Reconstructing life in a major urban center during the late sixteenth century, Alexandra Parma Cook and Noble David Cook offer a lively, interesting, and detailed picture of Seville during a short span of multiple crises, from 1579 to 1582. In these years, city leaders faced a variety of [End Page 291] problems, including swarms of locusts, famine, the royally mandated quartering of several hundred soldiers, the threat of internal revolt by Moriscos, and epidemics of both influenza and plague. The authors chose to examine this specific time period in part because it coincides with the management of a single governor—Fernando de Torres y Portugal, the Count of Villar—and in part because these years are well documented by extant records in the municipal archive. The bulk of these records, and thus the bulk of their study, relates to a plague epidemic in 1582.

The authors’ approach is largely narrative, offering an interesting tableau of life but no analysis of events. Instead, they follow the documents themselves, offering translations and summations of what officials discussed, decided, and then did in response to these myriad crises. Though not interdisciplinary in its approach or methodology, this work holds an interdisciplinary appeal in its subject matter. This brief but detailed look into life in Seville illuminates a great deal about the functioning of the city’s government, the interaction of residents with city officials, and the relationship of an urban center to its more rural hinterland. Scholars of urban history, public-health history, and economic history may find this work useful; others will certainly find it interesting.
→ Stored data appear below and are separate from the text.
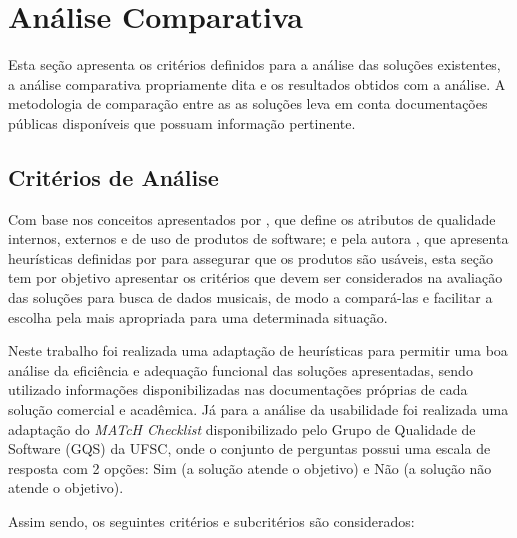 \chapter{Análise Comparativa} \label{cap:analiseResultados}
Esta seção apresenta os critérios definidos para a análise das soluções existentes, a análise comparativa propriamente dita e os resultados obtidos com a análise. A metodologia de comparação entre as as soluções leva em conta documentações públicas disponíveis que possuam informação pertinente.

\section{Critérios de Análise} \label{sec:criterios-analise}

Com base nos conceitos apresentados por , que define os atributos de qualidade internos, externos e de uso de produtos de software; e pela autora , que apresenta heurísticas definidas por  para assegurar que os produtos são usáveis, esta seção tem por objetivo apresentar os critérios que devem ser considerados na avaliação das soluções para busca de dados musicais, de modo a compará-las e facilitar a escolha pela mais apropriada para uma determinada situação.

Neste trabalho foi realizada uma adaptação de heurísticas para permitir uma boa análise da eficiência e adequação funcional das soluções apresentadas, sendo utilizado informações disponibilizadas nas documentações próprias de cada solução comercial e acadêmica. Já para a análise da usabilidade foi realizada uma adaptação do \textit{MATcH Checklist} disponibilizado pelo Grupo de Qualidade de Software (GQS) da UFSC, onde o conjunto de perguntas possui uma escala de resposta com 2 opções: Sim (a solução atende o objetivo) e Não (a solução não atende o objetivo).

Assim sendo, os seguintes critérios e subcritérios são considerados:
The emphasis of this book is on the ability of the city’s administration to continue its work diligently and to deal with constant challenges. One drawback of the narrative approach is that, despite its wealth of detail, it leaves unanswered questions. To cite one example, the book offers an interesting view of how city councilmen responded to plague diagnoses by medical practitioners; they accepted these diagnoses only sometimes. The authors offer no commentary for why the wine merchant Gonzalo Martín was ordered to leave his house in the city despite a diagnosis from Bartolomé Hidalgo de Agüero, “one of the most celebrated surgeons of his time,” that Martín did not have plague (144). Nor do they comment on why, in a later instance, when another surgeon diagnosed plague in a young girl, councilmen chose to seek a second opinion (204). After reporting the diagnosis of the second doctor that “she did not have ‘a disease from which there can be danger of contagion, because it is maturing like a tumor,’” the authors then shift attention to other events in the city without addressing this resort to a second opinion or the curious conflict that it created (204).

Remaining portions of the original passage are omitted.